Exercise requirements: From the first line to the last, output the data exactly as it stands, minus its pictures.

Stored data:
━━━

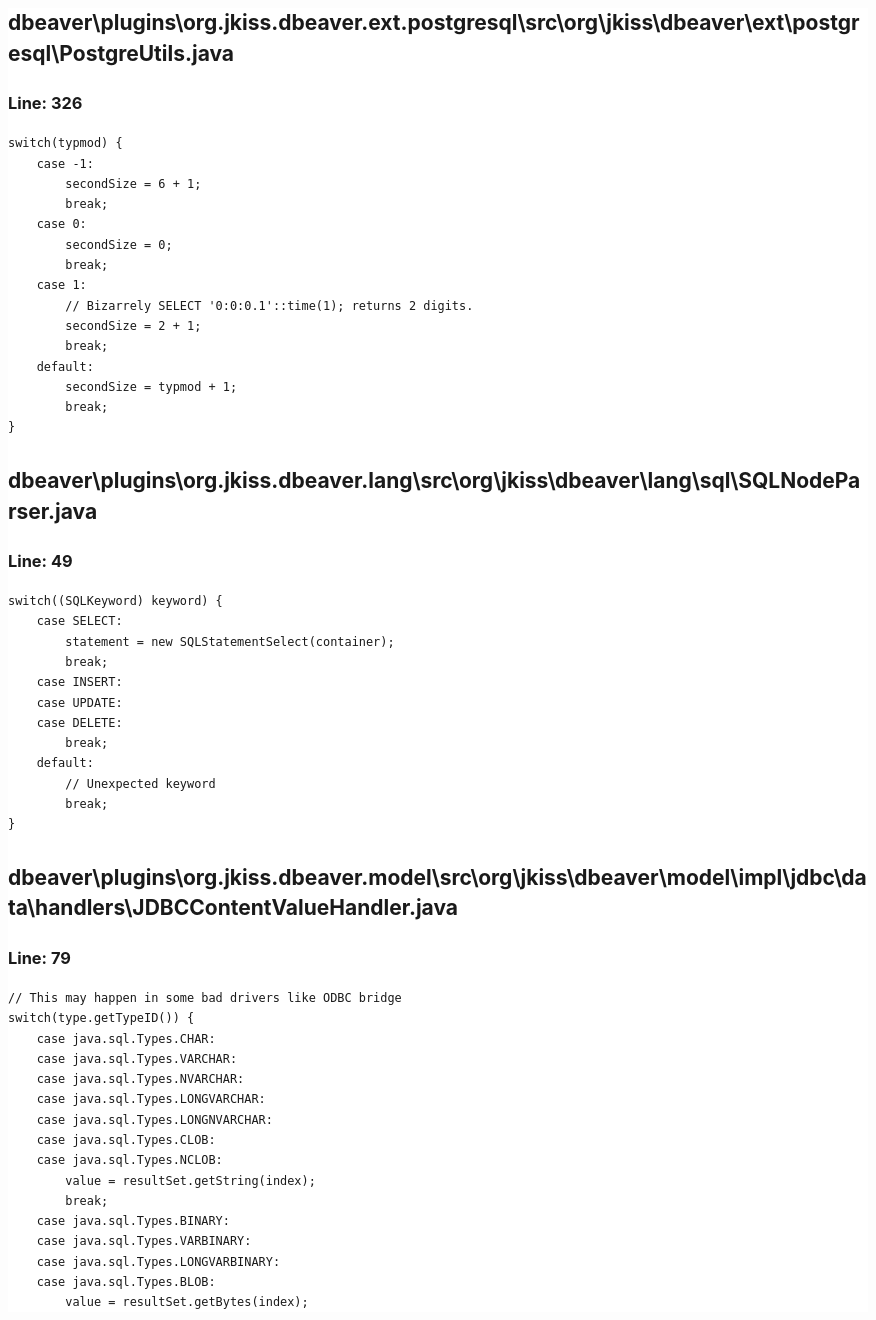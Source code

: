 ## dbeaver\plugins\org.jkiss.dbeaver.ext.postgresql\src\org\jkiss\dbeaver\ext\postgresql\PostgreUtils.java
### Line: 326
```
switch(typmod) {
    case -1:
        secondSize = 6 + 1;
        break;
    case 0:
        secondSize = 0;
        break;
    case 1:
        // Bizarrely SELECT '0:0:0.1'::time(1); returns 2 digits.
        secondSize = 2 + 1;
        break;
    default:
        secondSize = typmod + 1;
        break;
}
```

## dbeaver\plugins\org.jkiss.dbeaver.lang\src\org\jkiss\dbeaver\lang\sql\SQLNodeParser.java
### Line: 49
```
switch((SQLKeyword) keyword) {
    case SELECT:
        statement = new SQLStatementSelect(container);
        break;
    case INSERT:
    case UPDATE:
    case DELETE:
        break;
    default:
        // Unexpected keyword
        break;
}
```

## dbeaver\plugins\org.jkiss.dbeaver.model\src\org\jkiss\dbeaver\model\impl\jdbc\data\handlers\JDBCContentValueHandler.java
### Line: 79
```
// This may happen in some bad drivers like ODBC bridge
switch(type.getTypeID()) {
    case java.sql.Types.CHAR:
    case java.sql.Types.VARCHAR:
    case java.sql.Types.NVARCHAR:
    case java.sql.Types.LONGVARCHAR:
    case java.sql.Types.LONGNVARCHAR:
    case java.sql.Types.CLOB:
    case java.sql.Types.NCLOB:
        value = resultSet.getString(index);
        break;
    case java.sql.Types.BINARY:
    case java.sql.Types.VARBINARY:
    case java.sql.Types.LONGVARBINARY:
    case java.sql.Types.BLOB:
        value = resultSet.getBytes(index);
```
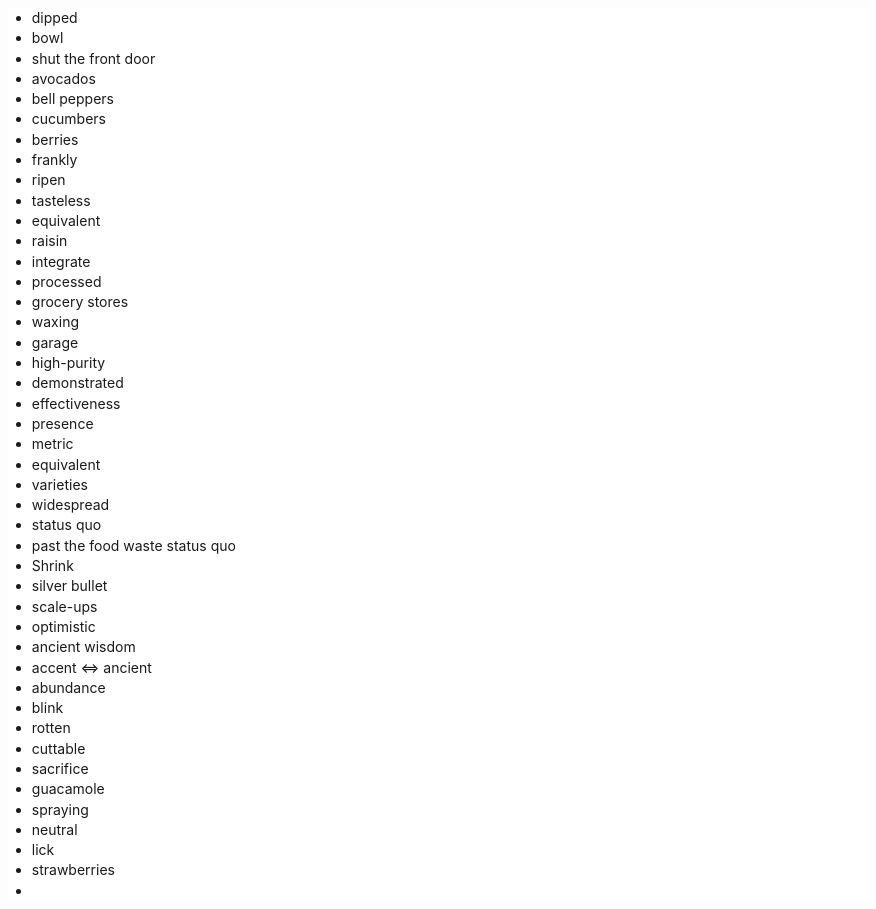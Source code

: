 - dipped
- bowl
- shut the front door
- avocados
- bell peppers
- cucumbers
- berries
- frankly
- ripen
- tasteless
- equivalent
- raisin
- integrate
- processed
- grocery stores
- waxing
- garage
- high-purity
- demonstrated
- effectiveness
- presence
- metric
- equivalent
- varieties
- widespread
- status quo
- past the food waste status quo
- Shrink
- silver bullet
- scale-ups
- optimistic
- ancient wisdom
- accent <=> ancient
- abundance
- blink
- rotten
- cuttable
- sacrifice
- guacamole
- spraying
- neutral
- lick
- strawberries
- 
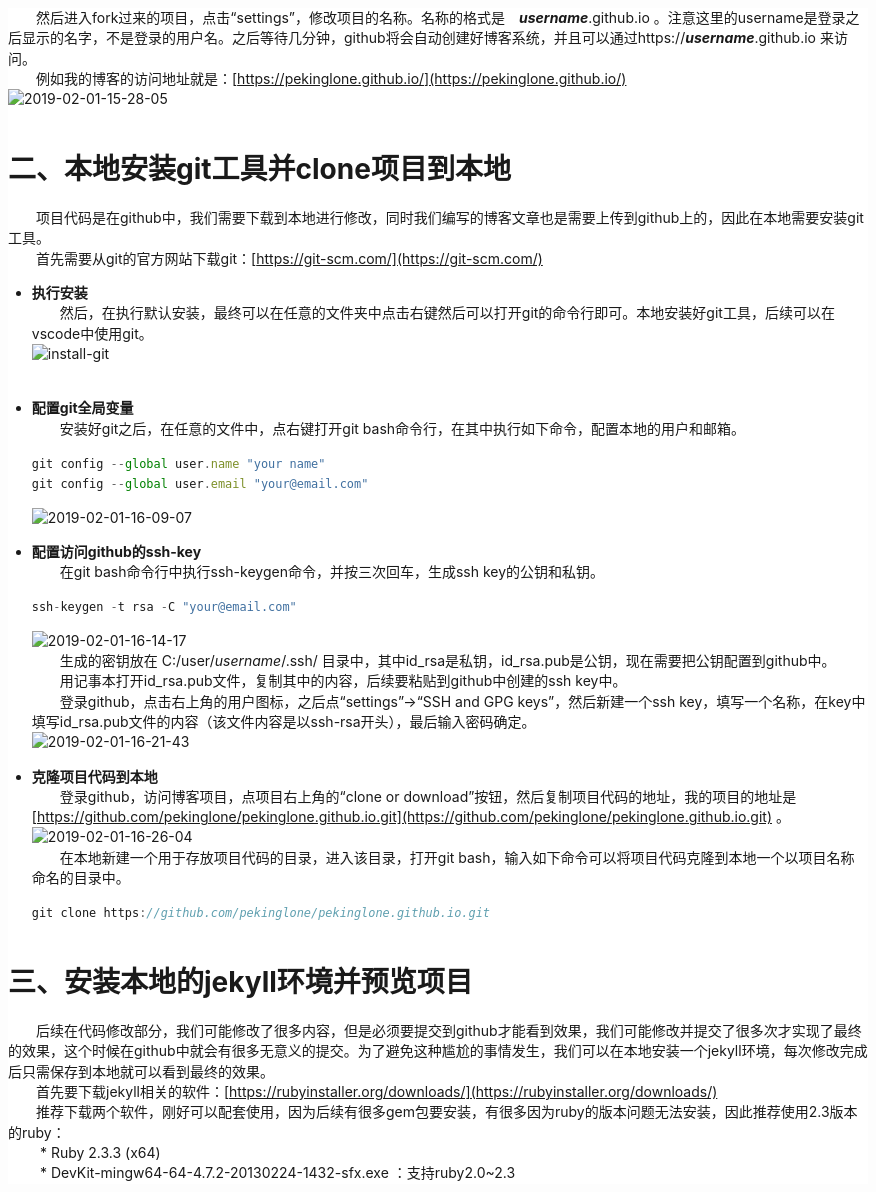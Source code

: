 　　然后进入fork过来的项目，点击“settings”，修改项目的名称。名称的格式是　**_username_**.github.io  。注意这里的username是登录之后显示的名字，不是登录的用户名。之后等待几分钟，github将会自动创建好博客系统，并且可以通过https://**_username_**.github.io 来访问。  
　　例如我的博客的访问地址就是：[https://pekinglone.github.io/](https://pekinglone.github.io/)  
![2019-02-01-15-28-05](http://img.zzl.yuandingsoft.com/blog/2019-02-01-15-28-05.png)  

# 二、本地安装git工具并clone项目到本地  
　　项目代码是在github中，我们需要下载到本地进行修改，同时我们编写的博客文章也是需要上传到github上的，因此在本地需要安装git工具。  
　　首先需要从git的官方网站下载git：[https://git-scm.com/](https://git-scm.com/)  
* **执行安装**  
　　然后，在执行默认安装，最终可以在任意的文件夹中点击右键然后可以打开git的命令行即可。本地安装好git工具，后续可以在vscode中使用git。  
![install-git](http://img.zzl.yuandingsoft.com/blog/install-git.gif)  
　　
* **配置git全局变量**  
　　安装好git之后，在任意的文件中，点右键打开git bash命令行，在其中执行如下命令，配置本地的用户和邮箱。  
  ``` javascript  
  git config --global user.name "your name"  
  git config --global user.email "your@email.com"  
  ```  
  ![2019-02-01-16-09-07](http://img.zzl.yuandingsoft.com/blog/2019-02-01-16-09-07.png)  

* **配置访问github的ssh-key**  
　　在git bash命令行中执行ssh-keygen命令，并按三次回车，生成ssh key的公钥和私钥。  

  ``` javascript  
  ssh-keygen -t rsa -C "your@email.com"  
  ```  
  ![2019-02-01-16-14-17](http://img.zzl.yuandingsoft.com/blog/2019-02-01-16-14-17.png)  
　　生成的密钥放在 C:/user/_username_/.ssh/ 目录中，其中id_rsa是私钥，id_rsa.pub是公钥，现在需要把公钥配置到github中。  
　　用记事本打开id_rsa.pub文件，复制其中的内容，后续要粘贴到github中创建的ssh key中。  
　　登录github，点击右上角的用户图标，之后点“settings”→“SSH and GPG keys”，然后新建一个ssh key，填写一个名称，在key中填写id_rsa.pub文件的内容（该文件内容是以ssh-rsa开头），最后输入密码确定。  
![2019-02-01-16-21-43](http://img.zzl.yuandingsoft.com/blog/2019-02-01-16-21-43.png)  

* **克隆项目代码到本地**  
　　登录github，访问博客项目，点项目右上角的“clone or download”按钮，然后复制项目代码的地址，我的项目的地址是 [https://github.com/pekinglone/pekinglone.github.io.git](https://github.com/pekinglone/pekinglone.github.io.git) 。  
![2019-02-01-16-26-04](http://img.zzl.yuandingsoft.com/blog/2019-02-01-16-26-04.png)  
　　在本地新建一个用于存放项目代码的目录，进入该目录，打开git bash，输入如下命令可以将项目代码克隆到本地一个以项目名称命名的目录中。  
  ``` javascript  
  git clone https://github.com/pekinglone/pekinglone.github.io.git  
  ```  


# 三、安装本地的jekyll环境并预览项目  
　　后续在代码修改部分，我们可能修改了很多内容，但是必须要提交到github才能看到效果，我们可能修改并提交了很多次才实现了最终的效果，这个时候在github中就会有很多无意义的提交。为了避免这种尴尬的事情发生，我们可以在本地安装一个jekyll环境，每次修改完成后只需保存到本地就可以看到最终的效果。  
　　首先要下载jekyll相关的软件：[https://rubyinstaller.org/downloads/](https://rubyinstaller.org/downloads/)  
　　推荐下载两个软件，刚好可以配套使用，因为后续有很多gem包要安装，有很多因为ruby的版本问题无法安装，因此推荐使用2.3版本的ruby：  
　　        * Ruby 2.3.3 (x64)  
　　        * DevKit-mingw64-64-4.7.2-20130224-1432-sfx.exe  ：支持ruby2.0~2.3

━━━

Reply to the task:
Source code

: ## dbeaver\plugins\org.jkiss.dbeaver.ext.postgresql\src\org\jkiss\dbeaver\ext\postgresql\PostgreUtils.java
### Line: 326
```
switch(typmod) {
    case -1:
        secondSize = 6 + 1;
        break;
    case 0:
        secondSize = 0;
        break;
    case 1:
        // Bizarrely SELECT '0:0:0.1'::time(1); returns 2 digits.
        secondSize = 2 + 1;
        break;
    default:
        secondSize = typmod + 1;
        break;
}
```

## dbeaver\plugins\org.jkiss.dbeaver.lang\src\org\jkiss\dbeaver\lang\sql\SQLNodeParser.java
### Line: 49
```
switch((SQLKeyword) keyword) {
    case SELECT:
        statement = new SQLStatementSelect(container);
        break;
    case INSERT:
    case UPDATE:
    case DELETE:
        break;
    default:
        // Unexpected keyword
        break;
}
```

## dbeaver\plugins\org.jkiss.dbeaver.model\src\org\jkiss\dbeaver\model\impl\jdbc\data\handlers\JDBCContentValueHandler.java
### Line: 79
```
// This may happen in some bad drivers like ODBC bridge
switch(type.getTypeID()) {
    case java.sql.Types.CHAR:
    case java.sql.Types.VARCHAR:
    case java.sql.Types.NVARCHAR:
    case java.sql.Types.LONGVARCHAR:
    case java.sql.Types.LONGNVARCHAR:
    case java.sql.Types.CLOB:
    case java.sql.Types.NCLOB:
        value = resultSet.getString(index);
        break;
    case java.sql.Types.BINARY:
    case java.sql.Types.VARBINARY:
    case java.sql.Types.LONGVARBINARY:
    case java.sql.Types.BLOB:
        value = resultSet.getBytes(index);
```
Source code

: - dipped
- bowl
- shut the front door
- avocados
- bell peppers
- cucumbers
- berries
- frankly
- ripen
- tasteless
- equivalent
- raisin
- integrate
- processed
- grocery stores
- waxing
- garage
- high-purity
- demonstrated
- effectiveness
- presence
- metric
- equivalent
- varieties
- widespread
- status quo
- past the food waste status quo
- Shrink
- silver bullet
- scale-ups
- optimistic
- ancient wisdom
- accent <=> ancient
- abundance
- blink
- rotten
- cuttable
- sacrifice
- guacamole
- spraying
- neutral
- lick
- strawberries
- 
Source code

: 　　然后进入fork过来的项目，点击“settings”，修改项目的名称。名称的格式是　**_username_**.github.io  。注意这里的username是登录之后显示的名字，不是登录的用户名。之后等待几分钟，github将会自动创建好博客系统，并且可以通过https://**_username_**.github.io 来访问。  
　　例如我的博客的访问地址就是：[https://pekinglone.github.io/](https://pekinglone.github.io/)  
![2019-02-01-15-28-05](http://img.zzl.yuandingsoft.com/blog/2019-02-01-15-28-05.png)  

# 二、本地安装git工具并clone项目到本地  
　　项目代码是在github中，我们需要下载到本地进行修改，同时我们编写的博客文章也是需要上传到github上的，因此在本地需要安装git工具。  
　　首先需要从git的官方网站下载git：[https://git-scm.com/](https://git-scm.com/)  
* **执行安装**  
　　然后，在执行默认安装，最终可以在任意的文件夹中点击右键然后可以打开git的命令行即可。本地安装好git工具，后续可以在vscode中使用git。  
![install-git](http://img.zzl.yuandingsoft.com/blog/install-git.gif)  
　　
* **配置git全局变量**  
　　安装好git之后，在任意的文件中，点右键打开git bash命令行，在其中执行如下命令，配置本地的用户和邮箱。  
  ``` javascript  
  git config --global user.name "your name"  
  git config --global user.email "your@email.com"  
  ```  
  ![2019-02-01-16-09-07](http://img.zzl.yuandingsoft.com/blog/2019-02-01-16-09-07.png)  

* **配置访问github的ssh-key**  
　　在git bash命令行中执行ssh-keygen命令，并按三次回车，生成ssh key的公钥和私钥。  

  ``` javascript  
  ssh-keygen -t rsa -C "your@email.com"  
  ```  
  ![2019-02-01-16-14-17](http://img.zzl.yuandingsoft.com/blog/2019-02-01-16-14-17.png)  
　　生成的密钥放在 C:/user/_username_/.ssh/ 目录中，其中id_rsa是私钥，id_rsa.pub是公钥，现在需要把公钥配置到github中。  
　　用记事本打开id_rsa.pub文件，复制其中的内容，后续要粘贴到github中创建的ssh key中。  
　　登录github，点击右上角的用户图标，之后点“settings”→“SSH and GPG keys”，然后新建一个ssh key，填写一个名称，在key中填写id_rsa.pub文件的内容（该文件内容是以ssh-rsa开头），最后输入密码确定。  
![2019-02-01-16-21-43](http://img.zzl.yuandingsoft.com/blog/2019-02-01-16-21-43.png)  

* **克隆项目代码到本地**  
　　登录github，访问博客项目，点项目右上角的“clone or download”按钮，然后复制项目代码的地址，我的项目的地址是 [https://github.com/pekinglone/pekinglone.github.io.git](https://github.com/pekinglone/pekinglone.github.io.git) 。  
![2019-02-01-16-26-04](http://img.zzl.yuandingsoft.com/blog/2019-02-01-16-26-04.png)  
　　在本地新建一个用于存放项目代码的目录，进入该目录，打开git bash，输入如下命令可以将项目代码克隆到本地一个以项目名称命名的目录中。  
  ``` javascript  
  git clone https://github.com/pekinglone/pekinglone.github.io.git  
  ```  


# 三、安装本地的jekyll环境并预览项目  
　　后续在代码修改部分，我们可能修改了很多内容，但是必须要提交到github才能看到效果，我们可能修改并提交了很多次才实现了最终的效果，这个时候在github中就会有很多无意义的提交。为了避免这种尴尬的事情发生，我们可以在本地安装一个jekyll环境，每次修改完成后只需保存到本地就可以看到最终的效果。  
　　首先要下载jekyll相关的软件：[https://rubyinstaller.org/downloads/](https://rubyinstaller.org/downloads/)  
　　推荐下载两个软件，刚好可以配套使用，因为后续有很多gem包要安装，有很多因为ruby的版本问题无法安装，因此推荐使用2.3版本的ruby：  
　　        * Ruby 2.3.3 (x64)  
　　        * DevKit-mingw64-64-4.7.2-20130224-1432-sfx.exe  ：支持ruby2.0~2.3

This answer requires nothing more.